“What villains? What are you talking about?”
Elsie bit her lip. She had promised Coe to reveal no slightest word regarding her experiences with the kidnappers of Webb, and now she had given a hint!
“Nothing,” she said, “nothing, Fenn. Oh, I am ill, please take me home!”
“You’re not ill, Elsie, but you’re terribly frightened. Tell me what about and tell me who are the villains who are troubling you. Let me settle with them! I am your rightful protector. You are engaged to me, and in less than a week is our wedding day! Can’t we announce it, at once, and let me be known as your proper protector? You shall not leave this room until you say yes!”
CHAPTER XV
IN UNIFORM
“Is that a threat?” Elsie turned on Whiting, with sudden rage.
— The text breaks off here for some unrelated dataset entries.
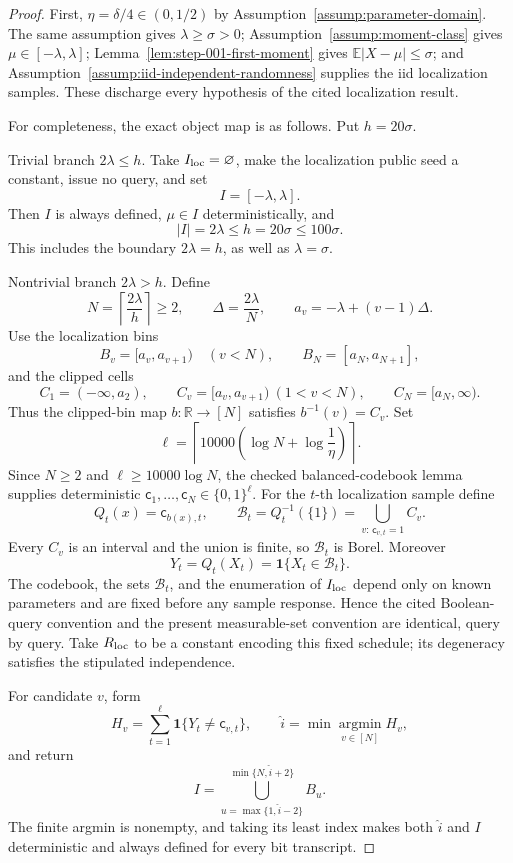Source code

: \begin{proof}
First, \(\eta=\delta/4\in(0,1/2)\) by Assumption~\ref{assump:parameter-domain}. The same assumption gives \(\lambda\geq\sigma>0\); Assumption~\ref{assump:moment-class} gives \(\mu\in[-\lambda,\lambda]\); Lemma~\ref{lem:step-001-first-moment} gives \(\mathbb E|X-\mu|\leq\sigma\); and Assumption~\ref{assump:iid-independent-randomness} supplies the iid localization samples. These discharge every hypothesis of the cited localization result.

For completeness, the exact object map is as follows. Put \(h=20\sigma\).

Trivial branch \(2\lambda\leq h\). Take \(I_{\rm loc}=\varnothing\), make the localization public seed a constant, issue no query, and set
\[
I=[-\lambda,\lambda].
\]
Then \(I\) is always defined, \(\mu\in I\) deterministically, and
\[
|I|=2\lambda\leq h=20\sigma\leq100\sigma.
\]
This includes the boundary \(2\lambda=h\), as well as \(\lambda=\sigma\).

Nontrivial branch \(2\lambda>h\). Define
\[
N=\left\lceil\frac{2\lambda}{h}\right\rceil\geq2,
\qquad
\Delta=\frac{2\lambda}{N},
\qquad
a_v=-\lambda+(v-1)\Delta.
\]
Use the localization bins
\[
B_v=[a_v,a_{v+1})\quad(v<N),
\qquad
B_N=[a_N,a_{N+1}],
\]
and the clipped cells
\[
C_1=(-\infty,a_2),
\qquad
C_v=[a_v,a_{v+1})\ (1<v<N),
\qquad
C_N=[a_N,\infty).
\]
Thus the clipped-bin map \(b:\mathbb R\to[N]\) satisfies \(b^{-1}(v)=C_v\). Set
\[
\ell=\left\lceil10000\left(\log N+\log\frac1\eta\right)\right\rceil.
\]
Since \(N\geq2\) and \(\ell\geq10000\log N\), the checked balanced-codebook lemma supplies deterministic \(\mathsf c_1,\ldots,\mathsf c_N\in\{0,1\}^{\ell}\). For the \(t\)-th localization sample define
\[
Q_t(x)=\mathsf c_{b(x),t},
\qquad
\mathcal B_t=Q_t^{-1}(\{1\})
=\bigcup_{v:\,\mathsf c_{v,t}=1}C_v.
\]
Every \(C_v\) is an interval and the union is finite, so \(\mathcal B_t\) is Borel. Moreover
\[
Y_t=Q_t(X_t)=\mathbf1\{X_t\in\mathcal B_t\}.
\]
The codebook, the sets \(\mathcal B_t\), and the enumeration of \(I_{\rm loc}\) depend only on known parameters and are fixed before any sample response. Hence the cited Boolean-query convention and the present measurable-set convention are identical, query by query. Take \(R_{\rm loc}\) to be a constant encoding this fixed schedule; its degeneracy satisfies the stipulated independence.

For candidate \(v\), form
\[
H_v=\sum_{t=1}^{\ell}\mathbf1\{Y_t\neq\mathsf c_{v,t}\},
\qquad
\widehat i=\min\operatorname*{argmin}_{v\in[N]}H_v,
\]
and return
\[
I=\bigcup_{u=\max\{1,\widehat i-2\}}^{\min\{N,\widehat i+2\}}B_u.
\]
The finite argmin is nonempty, and taking its least index makes both \(\widehat i\) and \(I\) deterministic and always defined for every bit transcript.


\end{proof}
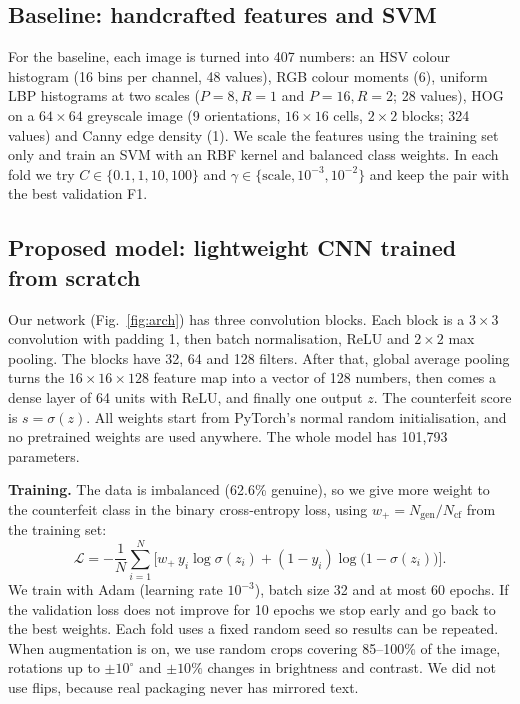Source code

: \documentclass[conference]{IEEEtran}
\begin{document}
\subsection{Baseline: handcrafted features and SVM}
For the baseline, each image is turned into 407 numbers: an HSV colour histogram (16 bins per channel, 48 values), RGB colour moments (6), uniform LBP histograms at two scales ($P{=}8,R{=}1$ and $P{=}16,R{=}2$; 28 values), HOG on a $64\times64$ greyscale image (9 orientations, $16\times16$ cells, $2\times2$ blocks; 324 values) and Canny edge density (1). We scale the features using the training set only and train an SVM with an RBF kernel and balanced class weights. In each fold we try $C\in\{0.1,1,10,100\}$ and $\gamma\in\{\text{scale},10^{-3},10^{-2}\}$ and keep the pair with the best validation F1.

\subsection{Proposed model: lightweight CNN trained from scratch}
Our network (Fig.~\ref{fig:arch}) has three convolution blocks. Each block is a $3\times3$ convolution with padding 1, then batch normalisation, ReLU and $2\times2$ max pooling. The blocks have 32, 64 and 128 filters. After that, global average pooling turns the $16\times16\times128$ feature map into a vector of 128 numbers, then comes a dense layer of 64 units with ReLU, and finally one output $z$. The counterfeit score is $s=\sigma(z)$. All weights start from PyTorch's normal random initialisation, and no pretrained weights are used anywhere. The whole model has 101{,}793 parameters.

\textbf{Training.} The data is imbalanced (62.6\% genuine), so we give more weight to the counterfeit class in the binary cross-entropy loss, using $w_+=N_{\text{gen}}/N_{\text{cf}}$ from the training set:
\begin{equation}
\mathcal{L} = -\frac{1}{N}\sum_{i=1}^{N}\Big[w_+\,y_i\log\sigma(z_i) + (1-y_i)\log\big(1-\sigma(z_i)\big)\Big].
\end{equation}
We train with Adam (learning rate $10^{-3}$), batch size 32 and at most 60 epochs. If the validation loss does not improve for 10 epochs we stop early and go back to the best weights. Each fold uses a fixed random seed so results can be repeated. When augmentation is on, we use random crops covering 85--100\% of the image, rotations up to $\pm10^\circ$ and $\pm10\%$ changes in brightness and contrast. We did not use flips, because real packaging never has mirrored text.
\end{document}
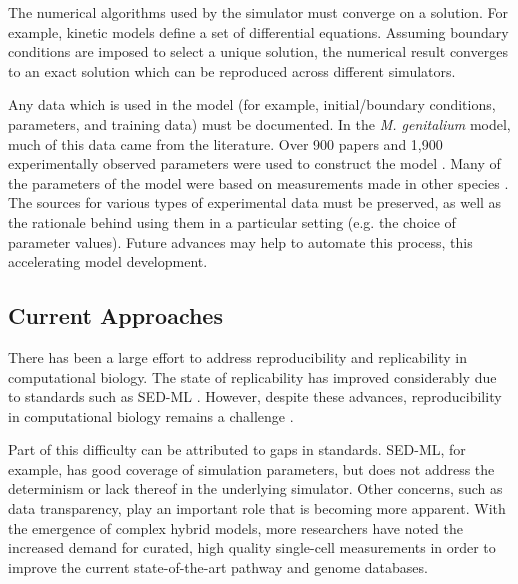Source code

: \documentclass[journal,transmag,twoside]{IEEEtran}
\begin{document}
The numerical algorithms used by the simulator must converge on a solution.
For example, kinetic models define a set of differential equations.
Assuming boundary conditions are imposed to select a unique solution,
the numerical result converges to an exact solution which can be reproduced across different simulators.

Any data which is used in the model (for example, initial/boundary conditions, parameters, and training data)
must be documented.
In the \textit{M. genitalium} model, much of this data came from the literature.
Over 900 papers and 1,900 experimentally observed parameters were used to construct the model \cite{Karr2012}.
Many of the parameters of the model were based on measurements made in other species \cite{macklin2014future}.
The sources for various types of experimental data must be preserved,
as well as the rationale behind using them in a particular setting
(e.g. the choice of parameter values).
Future advances may help to automate this process, this accelerating model development.

\subsection{Current Approaches}

There has been a large effort to address reproducibility and replicability in computational biology.
The state of replicability has improved considerably due to standards such as SED-ML \cite{sedml2011}.
However, despite these advances, reproducibility in computational biology remains a challenge \cite{garijo2013quantifying}.

Part of this difficulty can be attributed to gaps in standards.
SED-ML, for example, has good coverage of simulation parameters, but
does not address the determinism or lack thereof in the underlying simulator.
Other concerns, such as data transparency, play an important role that is becoming more apparent.
With the emergence of complex hybrid models, more researchers have noted the increased demand for curated, high quality single-cell measurements in order to improve the current state-of-the-art pathway and genome databases.
\end{document}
“Not unless you choose to take it so.” But the man’s steely grey eyes were commanding rather than imploring, and his thin lips were set in a straight line that bespoke determination. “Don’t make me threaten you, Elsie,—why should it be necessary? I love you and I want you,—but more than that I want your promise to marry me at once to save yourself from persecution and trouble. You were trapped here, you say,—you just referred to some villains who have, I must infer, already annoyed you. Why haven’t you told me of it?”
“Why should I? I can’t marry you, Fenn, after all. I know I said I would,—and you know what I said I’d do right afterward. But I can’t do that. Perhaps I’m too much of a coward, to take my own life,—perhaps it would be a cowardly thing to do, anyway. But, I can’t marry you—”
“You must, Elsie, you promised me—”
“Such promises have been broken before this! A consent to marry is not a marriage contract! Sue me for breach of promise, if you choose,—I refuse to marry you!”